Listening to: my IPod
Reading: raisedbynarcissists on reddit
Playing: Pokemon Moon
Eating: Christmas food
I want to wish everyone a Merry Christmas, wherever you are! Or, if you don't celebrate christmas, I wish you happy Holidays!
Aside from that, we are pretty close to the end of this year, and when I look back at 2016, it can really go and die in a fire. While I was able to move out around April of 2016, I already lost my supporting job in September, which really put a dent in my already barely-existent self-confidence.
The worst feeling of all is that I seem to have drifted apart from everyone and secluded myself when what I really crave is connection.
I want my life to move forward, but I don't know into which direction. I wanted to make a PhD, but heck, we see how that went, so I am afraid now to try again. So afraid of failure that it paralyzes me. While I know that I need and have to try again, I don't know how to overcome this paralysis. Or how to overcome my dark thoughts, which include thoughts of suicide as well - and maybe these would be better kept in secret, but I am tired of keeping all of this inside me. If I do that any longer, I will drown for sure.
The biggest decision that I had to face and which I still wasn't able to resolve is the thing about Canada... I could go back to Vancouver and make my PhD there, but that would mean moving away 6000 kilometres for 3-4 years. I feel so much obligation for so many people to just up and leave though. While it is my biggest wish to just GO, I feel bound. I can't leave my brother with my NPD-disordered mother. I think of it as my obligation to be there for him - which I can't be when I am 6000 kilometres away in Canada. If something happened to my brother in Germany, I wouldn't know how to live with it.
Also, my grandmother.. and the fucked up situation I describe down below. I feel like I can't leave her either.
I don't know what to do. I have already shed so many tears, and just thinking of this decision I have to face is bringing new tears to my eyes again. I don't know how to decide, and what would speak for going or against it. What would be the logical thing to do? Or is it better to follow my heart?
Or is what seems to be "obligation" to me just an excuse to run away and give up my dreams?
My heart has been broken over this for a duration of months, and I can't seem to find the answer. Time is running out anyway. If I can't provide the documents to the University in Vancouver by the end of February, I will have missed my chance anyhow.
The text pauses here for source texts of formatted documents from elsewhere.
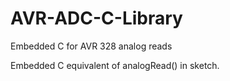 # AVR-ADC-C-Library
Embedded C for AVR 328 analog reads

Embedded C equivalent of analogRead() in sketch.
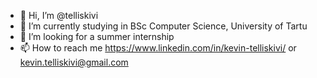 - 👋 Hi, I’m @telliskivi
- 🌱 I’m currently studying in BSc Computer Science, University of Tartu
- 💞️ I’m looking for a summer internship
- 📫 How to reach me https://www.linkedin.com/in/kevin-telliskivi/ or kevin.telliskivi@gmail.com

<!---
telliskivi/telliskivi is a ✨ special ✨ repository because its `README.md` (this file) appears on your GitHub profile.
You can click the Preview link to take a look at your changes.
--->
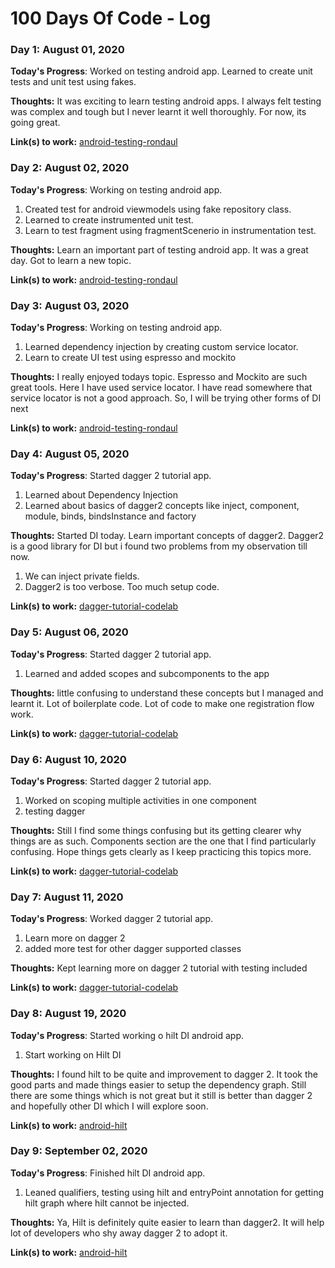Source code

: # 100 Days Of Code - Log

### Day 1: August 01, 2020

**Today's Progress**: Worked on testing android app. Learned to create unit tests and unit test using fakes.

**Thoughts:** It was exciting to learn testing android apps. I always felt testing was complex and tough but I never learnt it well thoroughly. For now, its going great.

**Link(s) to work:** [android-testing-rondaul](https://github.com/Rondaul/android-testing-rondaul/commit/df2f9eeecee4e259009d943f1eb77d1d24f912a3)

### Day 2: August 02, 2020

**Today's Progress**: Working on testing android app. 
1. Created test for android viewmodels using fake repository class.
2. Learned to create instrumented unit test.
3. Learn to test fragment using fragmentScenerio in instrumentation test.

**Thoughts:** Learn an important part of testing android app. It was a great day. Got to learn a new topic.

**Link(s) to work:** [android-testing-rondaul](https://github.com/Rondaul/android-testing-rondaul/commit/276da95a5a66efd9015c9e3542cd61d7aed7eb67)

### Day 3: August 03, 2020

**Today's Progress**: Working on testing android app. 
1. Learned dependency injection by creating custom service locator.
2. Learn to create UI test using espresso and mockito

**Thoughts:** I really enjoyed todays topic. Espresso and Mockito are such great tools. Here I have used service locator. I have read somewhere that service locator is not a good approach. So, I will be trying other forms of DI next

**Link(s) to work:** [android-testing-rondaul](https://github.com/Rondaul/android-testing-rondaul/commit/752d51fb2283f48206d4334069f7b8e6e2a647a87)

### Day 4: August 05, 2020

**Today's Progress**: Started dagger 2 tutorial app. 
1. Learned about Dependency Injection
2. Learned about basics of dagger2 concepts like inject, component, module, binds, bindsInstance and factory

**Thoughts:** Started DI today. Learn important concepts of dagger2. Dagger2 is a good library for DI but i found two problems from my observation till now. 
1. We can inject private fields.
2. Dagger2 is too verbose. Too much setup code.

**Link(s) to work:** [dagger-tutorial-codelab](https://github.com/Rondaul/dagger-tutorial-codelab/commit/c92c0f07b4056e981138a16a912f6f5d0f3d2990)

### Day 5: August 06, 2020

**Today's Progress**: Started dagger 2 tutorial app. 
1. Learned and added scopes and subcomponents to the app

**Thoughts:** little confusing to understand these concepts but I managed and learnt it. Lot of boilerplate code. Lot of code to make one registration flow work.

**Link(s) to work:** [dagger-tutorial-codelab](https://github.com/Rondaul/dagger-tutorial-codelab)

### Day 6: August 10, 2020

**Today's Progress**: Started dagger 2 tutorial app. 
1. Worked on scoping multiple activities in one component
2. testing dagger

**Thoughts:** Still I find some things confusing but its getting clearer why things are as such. Components section are the one that I find particularly confusing. Hope things gets clearly as I keep practicing this topics more.

**Link(s) to work:** [dagger-tutorial-codelab](https://github.com/Rondaul/dagger-tutorial-codelab/commit/b1df5d1c1892dd8a45213a68f6364b28b19ccea4)

### Day 7: August 11, 2020

**Today's Progress**: Worked dagger 2 tutorial app. 
1. Learn more on dagger 2
2. added more test for other dagger supported classes

**Thoughts:** Kept learning more on dagger 2 tutorial with testing included

**Link(s) to work:** [dagger-tutorial-codelab](https://github.com/Rondaul/dagger-tutorial-codelab/commit/b1df5d1c1892dd8a45213a68f6364b28b19ccea4)

### Day 8: August 19, 2020

**Today's Progress**: Started working o hilt DI android app. 
1. Start working on Hilt DI

**Thoughts:** I found hilt to be quite and improvement to dagger 2. It took the good parts and made things easier to setup the dependency graph. Still there are some things which is not great but it still is better than dagger 2 and hopefully other DI which I will explore soon.

**Link(s) to work:** [android-hilt](https://github.com/Rondaul/android-hilt)

### Day 9: September 02, 2020

**Today's Progress**: Finished hilt DI android app. 
1. Leaned qualifiers, testing using hilt and entryPoint annotation for getting hilt graph where hilt cannot be injected.

**Thoughts:** Ya, Hilt is definitely quite easier to learn than dagger2. It will help lot of developers who shy away dagger 2 to adopt it.

**Link(s) to work:** [android-hilt](https://github.com/Rondaul/android-hilt/commit/eeba683619ce5e1150759232a1fd9cf2aa387f18)
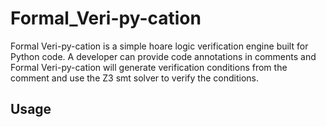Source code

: # Formal_Veri-py-cation
Formal Veri-py-cation is a simple hoare logic verification engine built for Python code. A developer can provide code annotations in comments and Formal Veri-py-cation will generate verification conditions from the comment and use the Z3 smt solver to verify the conditions. 
## Usage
What also has been crazy in this year is my situation with my extended family. My mother plans on sueing my grandmother for half of her house and plans on kicking out my grandmother and above all, my uncle who lives with my grandmother. My mum hates my uncle and wishes to destroy him in any way she can. So yeah... 2017 will be a rough start for sure when I am reminded of this situation...
If I can utter some wishes I have for the next year though, it would be these:
I want to finally find my place in this crazy world.
I want to have a job I like and that I can feel secure in.
I want to finally learn to love myself.
I am really thankful for each and everyone of you who has listened to me so far and has stayed by my side. It means so much to me that you are willing to be there for me when I need it.
What is it that you hope for in the next year?